First, simulate the projection period with an example reference MP:
MSE <- Project(Hist, MPs="FMSYref", silent=TRUE)
Then we plot the simulated ‘observed’ data (i.e., data passed internally to the MPs) and ‘real’ catches (provided in OM for historical period) (note the last projection year of ‘observed’ data is not available and is replaced with NAs):
library(ggplot2)
library(tidyr)
library(dplyr)
HistBiomass <- apply(Hist@TSdata$Biomass, 1:2, sum)
ProjBiomass <- MSE@B[,1,]
AllBiomass <- cbind(HistBiomass, ProjBiomass)
Simulated <- AllBiomass/apply(AllBiomass, 1, mean)
Observed <- cbind(MSE@PPD[[1]]@Ind, rep(NA, OM@nsim))
Observed <- Observed/apply(Observed, 1, mean, na.rm=TRUE)

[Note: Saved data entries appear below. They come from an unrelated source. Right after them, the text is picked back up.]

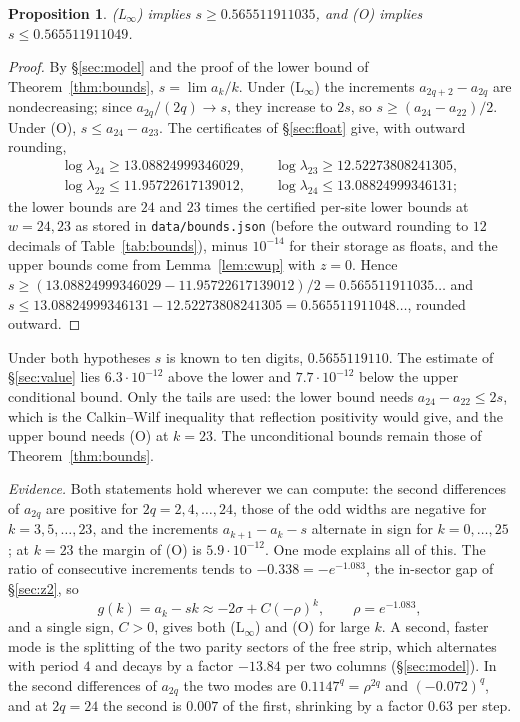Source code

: \documentclass[11pt]{amsart}
\newtheorem{proposition}[theorem]{Proposition}
\theoremstyle{definition}
\theoremstyle{remark}
\newcommand{\file}[1]{\texttt{#1}}
\begin{document}
\begin{proposition}\label{prop:cond}
(L$_\infty$) implies $s \ge 0.565511911035$, and (O) implies $s \le 0.565511911049$.
\end{proposition}
\begin{proof}
By \S\ref{sec:model} and the proof of the lower bound of Theorem~\ref{thm:bounds},
$s = \lim a_k/k$. Under
(L$_\infty$) the increments $a_{2q+2} - a_{2q}$ are nondecreasing; since $a_{2q}/(2q) \to s$, they
increase to $2s$, so $s \ge (a_{24} - a_{22})/2$. Under (O), $s \le a_{24} - a_{23}$. The certificates
of \S\ref{sec:float} give, with outward rounding,
\begin{gather*}
  \log\lambda_{24} \ge 13.08824999346029, \qquad \log\lambda_{23} \ge 12.52273808241305,\\
  \log\lambda_{22} \le 11.95722617139012, \qquad \log\lambda_{24} \le 13.08824999346131;
\end{gather*}
the lower bounds are $24$ and $23$ times the certified per-site lower bounds at $w = 24, 23$ as
stored in \file{data/bounds.json} (before the outward rounding to $12$ decimals of
Table~\ref{tab:bounds}), minus $10^{-14}$ for their storage as floats, and the upper bounds come from Lemma~\ref{lem:cwup} with
$z = 0$. Hence $s \ge (13.08824999346029 - 11.95722617139012)/2 = 0.565511911035\ldots$ and
$s \le 13.08824999346131 - 12.52273808241305 = 0.565511911048\ldots$, rounded outward.
\end{proof}

Under both hypotheses $s$ is known to ten digits, $0.5655119110$. The estimate of
\S\ref{sec:value} lies $6.3\cdot10^{-12}$ above the lower and $7.7\cdot10^{-12}$ below the upper
conditional bound. Only the tails are used: the lower bound needs $a_{24} - a_{22} \le 2s$, which is
the Calkin--Wilf inequality that reflection positivity would give, and the upper bound needs (O)
at $k = 23$. The unconditional bounds remain those of Theorem~\ref{thm:bounds}.

\emph{Evidence.} Both statements hold wherever we can compute: the second differences of
$a_{2q}$ are positive for $2q = 2, 4, \dots, 24$, those of the odd widths are negative for
$k = 3, 5, \dots, 23$, and the increments $a_{k+1} - a_k - s$ alternate in sign for
$k = 0, \dots, 25$; at $k = 23$ the margin of (O) is $5.9\cdot10^{-12}$. One mode explains all of
this. The ratio of consecutive increments tends to $-0.338 = -e^{-1.083}$, the in-sector gap of
\S\ref{sec:z2}, so
\[
  g(k) = a_k - sk \approx -2\sigma + C(-\rho)^k, \qquad \rho = e^{-1.083},
\]
and a single sign, $C > 0$, gives both (L$_\infty$) and (O) for large $k$. A second, faster mode is
the splitting of the two parity sectors of the free strip, which alternates with period $4$ and
decays by a factor $-13.84$ per two columns (\S\ref{sec:model}). In the second differences of
$a_{2q}$ the two modes are $0.1147^q = \rho^{2q}$ and $(-0.072)^q$, and at $2q = 24$ the second is
$0.007$ of the first, shrinking by a factor $0.63$ per step.
\end{document}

DF <- data.frame(Sim=1:OM@nsim,
Year=rep(1:(OM@nyears+OM@proyears), each=OM@nsim),
Simulated=as.vector(Simulated),
Observed=as.vector(Observed)) %>%
tidyr::pivot_longer(cols=3:4)
ggplot(DF, aes(x=Year, y=value, color=name)) +
facet_wrap(~Sim, scales="free") +
geom_line(size=1.2) +
theme_classic() +
geom_vline(xintercept = OM@nyears, linetype=2) +
labs(y="Index", color="")
## Warning: Removed 1 row(s) containing missing values (geom_path).
These plots visually demonstrate that the statistical relationship between the simulated and observed index data in the historical period (years 1–50) is maintained in the projection period (years 51–100).